My opinions have come to shape after watching my purebred champion sired pup suffer and die from an illness very particular to her breed. She died at a very young age. Her 10 gen COI was 42% - (very high if you don't have a reference, which also means the increased risk of genetic illnesses), . . . . . . but she sure was typey! I really appreciated that when I was watching her die.

This link will provide you with my take on purebred breeding:


As well, this link by a Canadian veterinary doctor recommending other vets no longer back the current purebred breeding system because of the enormous suffering she sees in (majority) purebred dogs.


As health and longevity are at the top of my list of pet wants, the bonus for me is hybrid vigor. Both of these next links speak to hybrid vigor which DOES apply to both intraspecies mixes and interspecies mixes - so yes, it applies to mix dogs.



Now, for me, top that off with living in a large community where our shelters cannot possibly supply all the pets - because we have done the work to become responsible, and I know if I have to purchase, I will choose a mixbreed over a purebred dog.

To explain in detail:

I live in Calgary Alberta. In a city of one million people, less than 350 dogs were up for adoption from animal control last year. Animal control is also our SPCA. The situation has been like this since 1994 because we have incredible animal control programs and leadership, and a responsible community.

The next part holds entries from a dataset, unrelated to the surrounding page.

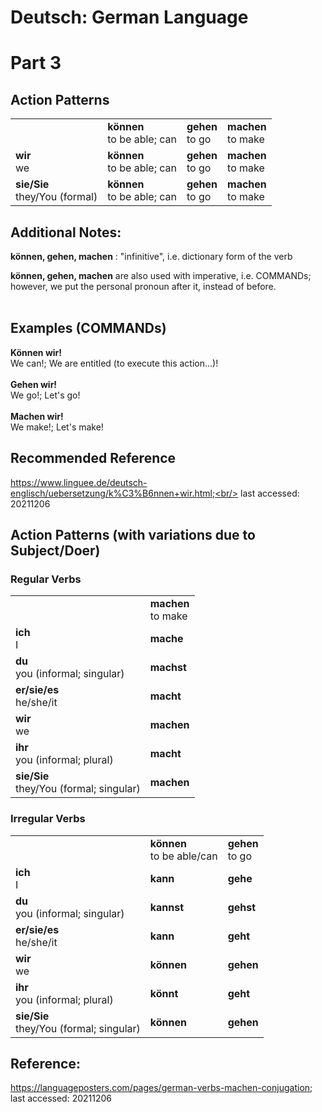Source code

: # Deutsch: German Language
# Part 3
## Action Patterns

<table>
  <tr>
    <td>      
    </td>
    <td> 
      <b>können</b><br/>
      to be able; can
    </td>
    <td> 
      <b>gehen</b><br/>
      to go
    </td>
    <td> 
      <b>machen</b><br/>
      to make
    </td>    
  </tr>
  <tr>
    <td>      
      <b>wir</b><br/>
      we
    </td>
    <td> 
      <b>können</b><br/>
      to be able; can
    </td>
    <td> 
      <b>gehen</b><br/>
      to go
    </td>
    <td> 
      <b>machen</b><br/>
      to make
    </td>    
  </tr>
  <tr>
    <td> 
      <b>sie/Sie</b><br/>
      they/You (formal)
    </td>
    <td> 
      <b>können</b><br/>
      to be able; can
    </td>
    <td> 
      <b>gehen</b><br/>
      to go
    </td>
    <td> 
      <b>machen</b><br/>
      to make
    </td>
  </tr>
</table>

## Additional Notes:
<b>können, gehen, machen</b> : "infinitive", i.e. dictionary form of the verb<br/>

<b>können, gehen, machen</b> are also used with imperative, i.e. COMMANDs;<br/>
however, we put the personal pronoun after it, instead of before.<br/>
<br/>

## Examples (COMMANDs)
<b>Können wir!</b><br/>
We can!; We are entitled (to execute this action...)! <br/>
<br/>
<b>Gehen wir!</b><br/>
We go!; Let's go!<br/>
<br/>
<b>Machen wir!</b><br/>
We make!; Let's make!<br/>

## Recommended Reference
https://www.linguee.de/deutsch-englisch/uebersetzung/k%C3%B6nnen+wir.html;<br/>
last accessed: 20211206

## Action Patterns (with variations due to Subject/Doer)

### Regular Verbs
<table>
  <tr>
    <td>      
    </td>
    <td> 
      <b>machen</b><br/>
      to make
    </td>    
  </tr>
  <tr>
    <td>      
      <b>ich</b><br/>
      I
    </td>
    <td> 
      <b>mache</b><br/>
    </td>    
  </tr>
  <tr>
    <td> 
      <b>du</b><br/>
      you (informal; singular)
    </td>
    <td> 
      <b>machst</b><br/>
    </td>
  </tr>
  <tr>
    <td>      
      <b>er/sie/es</b><br/>
      he/she/it
    </td>
    <td> 
      <b>macht</b><br/>
    </td>    
  </tr>
  <tr>
    <td>      
      <b>wir</b><br/>
      we
    </td>
    <td> 
      <b>machen</b><br/>
    </td>    
  </tr>
  <tr>
    <td>      
      <b>ihr</b><br/>
      you (informal; plural)
    </td>
    <td> 
      <b>macht</b><br/>
    </td>    
  </tr>
  <tr>
    <td>      
      <b>sie/Sie</b><br/>
      they/You (formal; singular)
    </td>
    <td> 
      <b>machen</b><br/>
    </td>    
  </tr>
</table>

### Irregular Verbs
<table>
  <tr>
    <td>      
    </td>
    <td> 
      <b>können</b><br/>
      to be able/can
    </td>    
    <td> 
      <b>gehen</b><br/>
      to go
    </td>    
  </tr>
  <tr>
    <td>      
      <b>ich</b><br/>
      I
    </td>
    <td> 
      <b>kann</b><br/>
    </td>    
    <td> 
      <b>gehe</b><br/>
    </td>    
  </tr>
  <tr>
    <td> 
      <b>du</b><br/>
      you (informal; singular)
    </td>
    <td> 
      <b>kannst</b><br/>
    </td>
    <td> 
      <b>gehst</b><br/>
    </td>    
  </tr>
  <tr>
    <td>      
      <b>er/sie/es</b><br/>
      he/she/it
    </td>
    <td> 
      <b>kann</b><br/>
    </td>    
    <td> 
      <b>geht</b><br/>
    </td>    
  </tr>
  <tr>
    <td>      
      <b>wir</b><br/>
      we
    </td>
    <td> 
      <b>können</b><br/>
    </td>    
    <td> 
      <b>gehen</b><br/>
    </td>    
  </tr>
  <tr>
    <td>      
      <b>ihr</b><br/>
      you (informal; plural)
    </td>
    <td> 
      <b>könnt</b><br/>
    </td>    
    <td> 
      <b>geht</b><br/>
    </td>    
  </tr>
  <tr>
    <td>      
      <b>sie/Sie</b><br/>
      they/You (formal; singular)
    </td>
    <td> 
      <b>können</b><br/>
    </td>    
    <td> 
      <b>gehen</b><br/>
    </td>    
  </tr>
</table>


## Reference:
https://languageposters.com/pages/german-verbs-machen-conjugation;
last accessed: 20211206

As a result, rescues cannot possibly supply the demand to even meet attrition each year (about 10 000 dogs for our city).



The city of Edmonton, 4 hours north, has followed along with our programs and has not euthanized healthy and adoptable for years either. It is the only other large city in the province, similar in population to Calgary, and last year, all total, it took in 3600 dogs and only needed to find homes for about 1/3 (the rest went back to owners or were unhealthy and untreatable).


So in my province which is the size of Texas, many of us cannot find a pet in rescue. There are just not enough coming in to supply the demand of attrition. It has been this way for years.

We do have three rescues dedicated to flying in dogs from high kill areas (we are too far to ground transport) but smaller dogs are even hard for them to get their hands on.

I absolutely know that mixed dogs can be purchased from upstanding breeders. My coworker just purchased a Cockapoo from a breeder of Cockers who uses her friends champion Poodle male for a stud. They both show their breeds, understand pedigrees and fully health screen and occasionally breed mixed litters. They have been for 22 years.

Their websites, of course, just show their purebred brags, because unfortunately we live in a world where these breeders have to hide mixed litters or face losing their CanKC registration privileges.

It is really too bad that the registries have such a hate on for those who want something that isn't on their prescribed and dictated list and for those breeders who are willing to understand that if they don't do it, in places like I live, the puppymill is the next alternative for buyers.

I don't like PETA, but I really do liken the prejudice against deliberately bred mixes by the purebred community to that of the attitude of the Klan. They seem to believe we should all agree with what they have come up with for breeds. That attitude in itself is irritating. You would think "responsible" breeders would group together and not define themselves by what they breed, but by the care they take in breeding.

I have been on a waiting list for two years now for a dog under 25 pounds from a few of the rescues in this province. I've also applied to many across the border on Petfinder, but of course have been turned down because of the border. If I do buy, it will be a mixed bred dog, one from two breeds that complement each other in function and type. (But if others want to gamble and spend their money on a mix of breeds less complementary, that is up to them, isn't it) I have no desire to support the purebred dog system until they make changes and this would be my way of giving them my thumbs down.